What the task requires:
Scan the records below and copy every line that contains the string "firmware".

Input data:
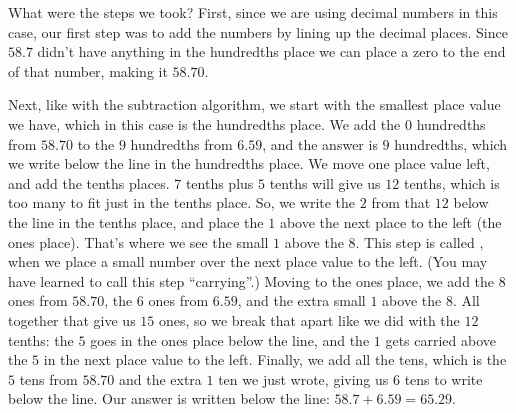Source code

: \documentclass{ximera}
\begin{document}
\begin{image}  \end{image}

What were the steps we took? First, since we are using decimal numbers in this case, our first step was to add the numbers by lining up the decimal places. Since $58.7$ didn't have anything in the hundredths place we can place a zero to the end of that number, making it $58.70$.

Next, like with the subtraction algorithm, we start with the smallest place value we have, which in this case is the hundredths place. We add the $0$ hundredths from $58.70$ to the $9$ hundredths from $6.59$, and the answer is $9$ hundredths, which we write below the line in the hundredths place. We move one place value left, and add the tenths places. $7$ tenths plus $5$ tenths will give us $12$ tenths, which is too many to fit just in the tenths place. So, we write the $2$ from that $12$ below the line in the tenths place, and place the $1$ above the next place to the left (the ones place). That's where we see the small $1$ above the $8$. This step is called , when we place a small number over the next place value to the left. (You may have learned to call this step ``carrying''.) Moving to the ones place, we add the $8$ ones from $58.70$, the $6$ ones from $6.59$, and the extra small $1$ above the $8$. All together that give us $15$ ones, so we break that apart like we did with the $12$ tenths: the $5$ goes in the ones place below the line, and the $1$ gets carried above the $5$ in the next place value to the left. Finally, we add all the tens, which is the $5$ tens from $58.70$ and the extra $1$ ten we just wrote, giving us $6$ tens to write below the line. Our answer is written below the line: $58.7+6.59=65.29$.
\end{document}
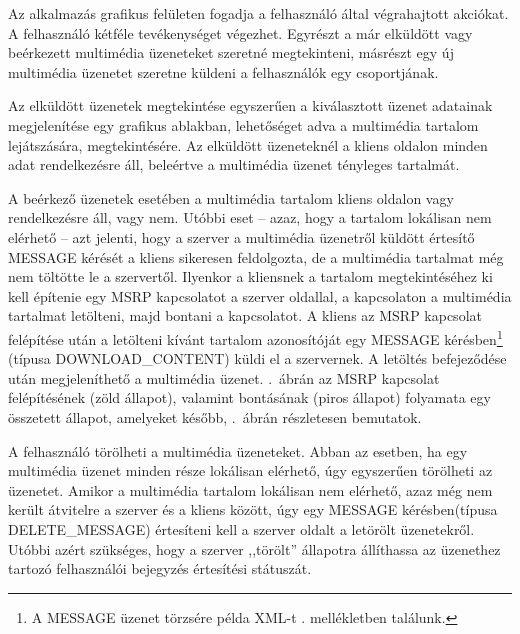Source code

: Az alkalmazás grafikus felületen fogadja a felhasználó által végrahajtott akciókat. A felhasználó kétféle tevékenységet végezhet. Egyrészt a már elküldött vagy beérkezett multimédia üzeneteket szeretné megtekinteni, másrészt egy új multimédia üzenetet szeretne küldeni a felhasználók egy csoportjának. 

Az elküldött üzenetek megtekintése egyszerűen a kiválasztott üzenet adatainak megjelenítése egy grafikus ablakban, lehetőséget adva a multimédia tartalom lejátszására, megtekintésére. Az elküldött üzeneteknél a kliens oldalon minden adat rendelkezésre áll, beleértve a multimédia üzenet tényleges tartalmát.

A beérkező üzenetek esetében a multimédia tartalom kliens oldalon vagy rendelkezésre áll, vagy nem. Utóbbi eset -- azaz, hogy a tartalom lokálisan nem elérhető -- azt jelenti, hogy a szerver a multimédia üzenetről küldött értesítő MESSAGE kérését a kliens sikeresen feldolgozta, de a multimédia tartalmat még nem töltötte le a szervertől. Ilyenkor a kliensnek a tartalom megtekintéséhez ki kell építenie egy MSRP kapcsolatot a szerver oldallal, a kapcsolaton a multimédia tartalmat letölteni, majd bontani a kapcsolatot. A kliens az MSRP kapcsolat felépítése után a letölteni kívánt tartalom azonosítóját egy MESSAGE kérésben\footnote{A MESSAGE üzenet törzsére példa XML-t . mellékletben találunk.} (típusa DOWNLOAD\_CONTENT) küldi el a szervernek. A letöltés befejeződése után megjeleníthető a multimédia üzenet. .~ábrán az MSRP kapcsolat felépítésének (zöld állapot), valamint bontásának (piros állapot) folyamata egy összetett állapot, amelyeket később, .~ábrán részletesen bemutatok.

A felhasználó törölheti a multimédia üzeneteket. Abban az esetben, ha egy multimédia üzenet minden része lokálisan elérhető, úgy egyszerűen törölheti az üzenetet. Amikor a multimédia tartalom lokálisan nem elérhető, azaz még nem került átvitelre a szerver és a kliens között, úgy egy MESSAGE kérésben\footnotemark[4] (típusa DELETE\_MESSAGE) értesíteni kell a szerver oldalt a letörölt üzenetekről. Utóbbi azért szükséges, hogy a szerver ,,törölt'' állapotra állíthassa az üzenethez tartozó felhasználói bejegyzés értesítési státuszát. 
 
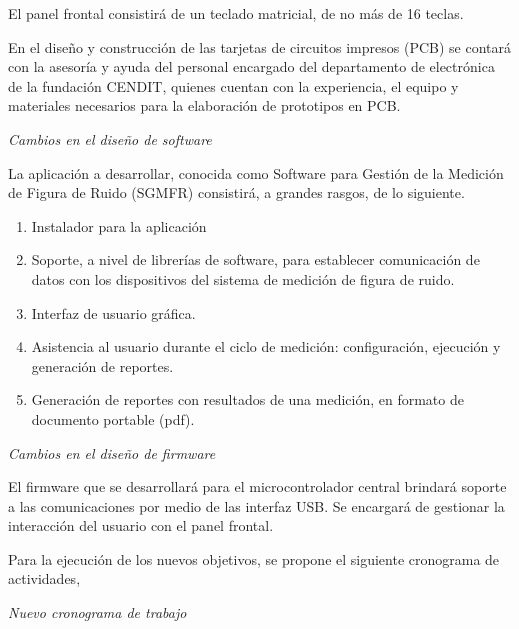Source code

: \documentclass[paper=letter,oneside,fontsize=12pt, parskip=full]{article}
\begin{document}
	El panel frontal consistirá de un teclado matricial, de no más de 16 teclas. 
	
	En el diseño y construcción de las tarjetas de circuitos impresos (PCB) se contará con la asesoría y ayuda del personal encargado del departamento de electrónica de la fundación CENDIT, quienes cuentan con la experiencia, el equipo y materiales necesarios para la elaboración de prototipos en PCB.
	
	\emph{Cambios en el diseño de software}
	
	La aplicación a desarrollar, conocida como Software para Gestión de la Medición de Figura de Ruido (SGMFR) consistirá, a grandes rasgos, de lo siguiente.
	
	\begin{enumerate}
		\item Instalador para la aplicación
		\item Soporte, a nivel de librerías de software, para establecer comunicación de datos con los dispositivos del sistema de medición de figura de ruido.
		\item Interfaz de usuario gráfica.
		\item Asistencia al usuario durante el ciclo de medición: configuración, ejecución y generación de reportes.
		\item Generación de reportes con resultados de una medición, en formato de documento portable (pdf).
	\end{enumerate}

	\emph{Cambios en el diseño de firmware}
	
	El firmware que se desarrollará para el microcontrolador central brindará soporte a las comunicaciones por medio de las interfaz USB. Se encargará de gestionar la interacción del usuario con el panel frontal. 	
	
	Para la ejecución de los nuevos objetivos, se propone el siguiente cronograma de actividades,
	
	\newpage
	
	\emph{Nuevo cronograma de trabajo}
\end{document}
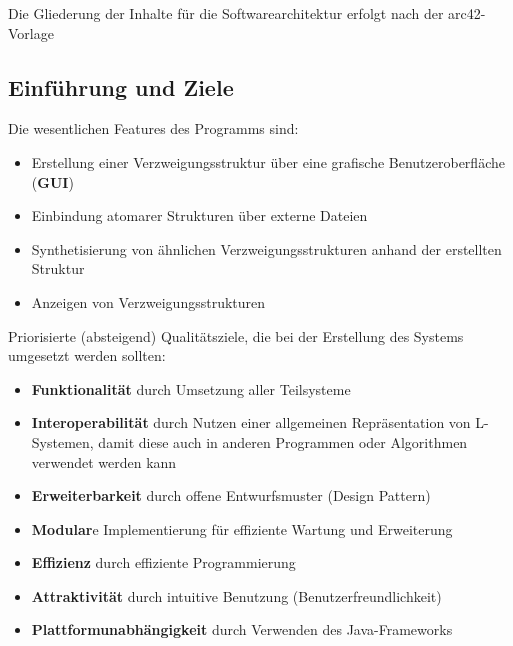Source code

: Die Gliederung der Inhalte für die Softwarearchitektur erfolgt nach der arc42-Vorlage~\cite{arc42}

\subsection{Einführung und Ziele}
Die wesentlichen Features des Programms sind:
\begin{itemize}
    \item Erstellung einer Verzweigungsstruktur über eine grafische Benutzeroberfläche (\textbf{GUI})
    \item Einbindung atomarer Strukturen über externe Dateien
    \item Synthetisierung von ähnlichen Verzweigungsstrukturen anhand der erstellten Struktur
    \item Anzeigen von Verzweigungsstrukturen
\end{itemize}
Priorisierte (absteigend) Qualitätsziele, die bei der Erstellung des Systems umgesetzt werden sollten:
\begin{itemize}
    \item \textbf{Funktionalität} durch Umsetzung aller Teilsysteme
    \item \textbf{Interoperabilität} durch Nutzen einer allgemeinen Repräsentation von L-Systemen, damit diese
    auch in anderen Programmen oder Algorithmen verwendet werden kann
    \item \textbf{Erweiterbarkeit} durch offene Entwurfsmuster (Design Pattern)
    \item \textbf{Modular}e Implementierung für effiziente Wartung und Erweiterung
    \item \textbf{Effizienz} durch effiziente Programmierung
    \item \textbf{Attraktivität} durch intuitive Benutzung (Benutzerfreundlichkeit)
    \item \textbf{Plattformunabhängigkeit} durch Verwenden des Java-Frameworks
\end{itemize}


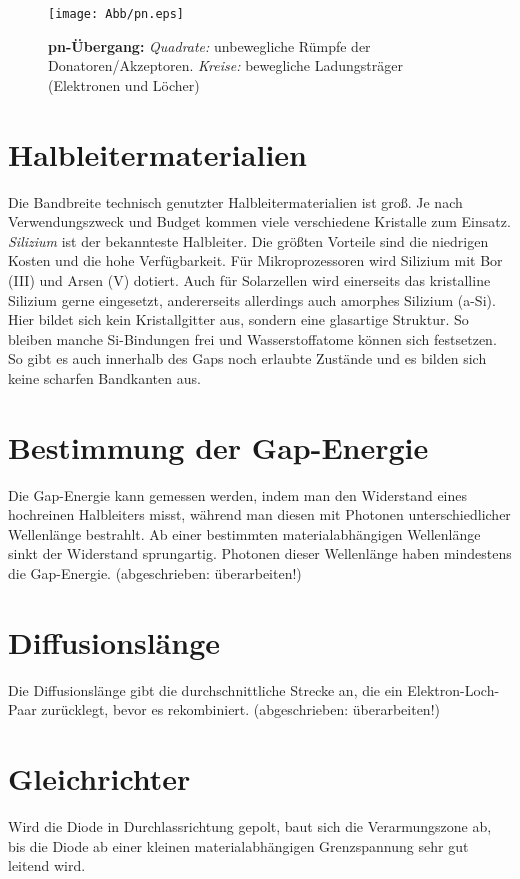 \begin{figure}[htb]
	\centering
	\texttt{[image: Abb/pn.eps]}
	\caption{\textbf{pn-Übergang:} \emph{Quadrate:} unbewegliche Rümpfe der Donatoren/Akzeptoren. \emph{Kreise:} bewegliche Ladungsträger (Elektronen und Löcher)}
	\label{pn}
\end{figure}

\section*{Halbleitermaterialien}
Die Bandbreite technisch genutzter Halbleitermaterialien ist groß. Je nach Verwendungszweck und Budget kommen viele verschiedene Kristalle zum Einsatz.\\
\emph{Silizium} ist der bekannteste Halbleiter. Die größten Vorteile sind die niedrigen Kosten und die hohe Verfügbarkeit. Für Mikroprozessoren wird Silizium mit Bor (III) und Arsen (V) dotiert. Auch für Solarzellen wird einerseits das kristalline Silizium gerne eingesetzt, andererseits allerdings auch amorphes Silizium (a-Si). Hier bildet sich kein Kristallgitter aus, sondern eine glasartige Struktur. So bleiben manche Si-Bindungen frei und Wasserstoffatome können sich festsetzen. So gibt es auch innerhalb des Gaps noch erlaubte Zustände und es bilden sich keine scharfen Bandkanten aus. 


\section*{Bestimmung der Gap-Energie}
Die Gap-Energie kann gemessen werden, indem man den Widerstand eines hochreinen Halbleiters misst, während man diesen mit Photonen unterschiedlicher Wellenlänge bestrahlt. Ab einer bestimmten materialabhängigen Wellenlänge sinkt der Widerstand sprungartig. Photonen dieser Wellenlänge haben mindestens die Gap-Energie.
(abgeschrieben: überarbeiten!)

\section*{Diffusionslänge}
Die Diffusionslänge gibt die durchschnittliche Strecke an, die ein Elektron-Loch-Paar zurücklegt, bevor es rekombiniert. (abgeschrieben: überarbeiten!)

\section*{Gleichrichter}
Wird die Diode in Durchlassrichtung gepolt, baut sich die Verarmungszone ab, bis die Diode ab einer kleinen materialabhängigen Grenzspannung sehr gut leitend wird.

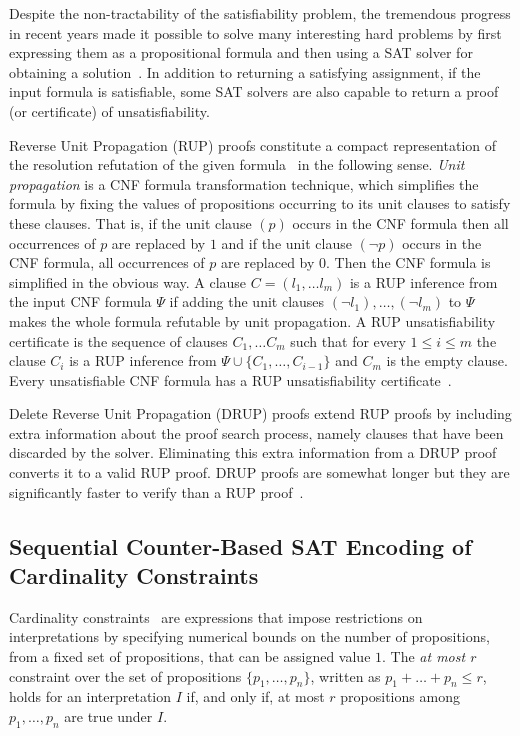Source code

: \documentclass{article} \usepackage[utf8]{inputenc}
\begin{document}
Despite the non-tractability of the satisfiability problem, the tremendous
progress in recent years made it possible to solve many interesting hard
problems by first expressing them as a propositional formula and then
using a {SAT solver} for obtaining a solution~\cite{satHB}. In addition to
returning a satisfying assignment, if the input formula is satisfiable, some
SAT solvers are also capable to return a proof (or certificate) of
unsatisfiability. 

Reverse Unit Propagation (RUP) proofs constitute a compact representation of 
the resolution refutation of the given formula~\cite{GoldbergN03} in the following sense.
\emph{Unit propagation} is a CNF formula transformation
technique, which simplifies the formula by fixing the values of 
propositions occurring to its unit clauses to satisfy these clauses. 
That is, if the unit clause $(p)$ occurs in the CNF formula then 
all occurrences of $p$ are replaced by $1$ and if the unit clause
$(\lnot p)$  occurs in the CNF formula, all occurrences of 
$p$ are replaced by $0$. Then the CNF formula is simplified in the obvious way.
A clause $C = (l_1,\dots l_m)$ is a RUP inference from the input CNF formula
$\Psi$ if adding the unit clauses $(\lnot l_1),\dots,(\lnot l_m)$ to $\Psi$ makes the whole
formula refutable by unit propagation.  A RUP unsatisfiability certificate is
the sequence of clauses $C_1,\dots C_m$ such that for every $1\leq i \leq m$ 
the clause $C_i$ is a RUP inference from $\Psi\cup\{C_1,\dots,C_{i-1}\}$ and
$C_m$ is the empty clause.  Every unsatisfiable CNF formula has a RUP
unsatisfiability certificate~\cite{GoldbergN03}.

Delete Reverse Unit Propagation (DRUP) proofs extend  RUP proofs by including
extra information about the proof search process, namely clauses that have been
discarded by the solver.  Eliminating this extra information from a DRUP proof
converts it to a valid RUP proof.  DRUP proofs are somewhat longer but they are
significantly faster to verify than a RUP proof~\cite{druptrim}. 


\subsection{Sequential Counter-Based SAT Encoding of Cardinality Constraints}\label{sec:sinz_card}
Cardinality constraints~\cite{cardconstrHB} are expressions that impose restrictions on
interpretations by specifying numerical bounds on the number of propositions,
from a fixed set of propositions, that can be assigned value $1$. The \emph{at
most $r$} constraint over the set of propositions $\{p_1,\dots, p_n\}$, written
as $p_1+\dots+p_n\leq r$, holds for an interpretation $I$ if, and only if,
at most $r$ propositions among $p_1,\dots, p_n$ are true under $I$.
\end{document}
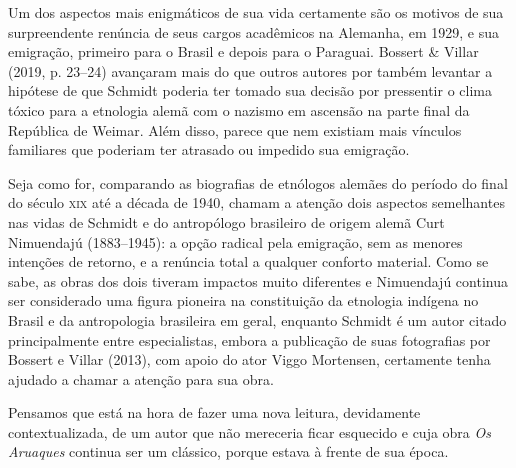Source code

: Um dos aspectos mais enigmáticos de sua vida certamente são os motivos
de sua surpreendente renúncia de seus cargos acadêmicos na Alemanha, em
1929, e sua emigração, primeiro para o Brasil e depois para o Paraguai.
Bossert \& Villar (2019, p. 23--24) avançaram mais do que outros autores
por também levantar a hipótese de que Schmidt poderia ter tomado sua
decisão por pressentir o clima tóxico para a etnologia alemã com o
nazismo em ascensão na parte final da República de Weimar. Além disso,
parece que nem existiam mais vínculos familiares que poderiam ter
atrasado ou impedido sua emigração.

Seja como for, comparando as biografias de etnólogos alemães do período
do final do século \textsc{xix} até a década de 1940, chamam a atenção dois
aspectos semelhantes nas vidas de Schmidt e do antropólogo brasileiro de
origem alemã Curt Nimuendajú (1883--1945): a opção radical pela
emigração, sem as menores intenções de retorno, e a renúncia total a
qualquer conforto material. Como se sabe, as obras dos dois tiveram
impactos muito diferentes e Nimuendajú continua ser considerado uma
figura pioneira na constituição da etnologia indígena no Brasil e da
antropologia brasileira em geral, enquanto Schmidt é um autor citado
principalmente entre especialistas, embora a publicação de suas
fotografias por Bossert e Villar (2013), com apoio do ator Viggo
Mortensen, certamente tenha ajudado a chamar a atenção para sua obra.

Pensamos que está na hora de fazer uma nova leitura, devidamente
contextualizada, de um autor que não mereceria ficar esquecido e cuja
obra \emph{Os Aruaques} continua ser um clássico, porque estava à
frente de sua época.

Result:
	\emph{Cambios en el diseño de firmware}
	El firmware que se desarrollará para el microcontrolador central brindará soporte a las comunicaciones por medio de las interfaz USB. Se encargará de gestionar la interacción del usuario con el panel frontal. 	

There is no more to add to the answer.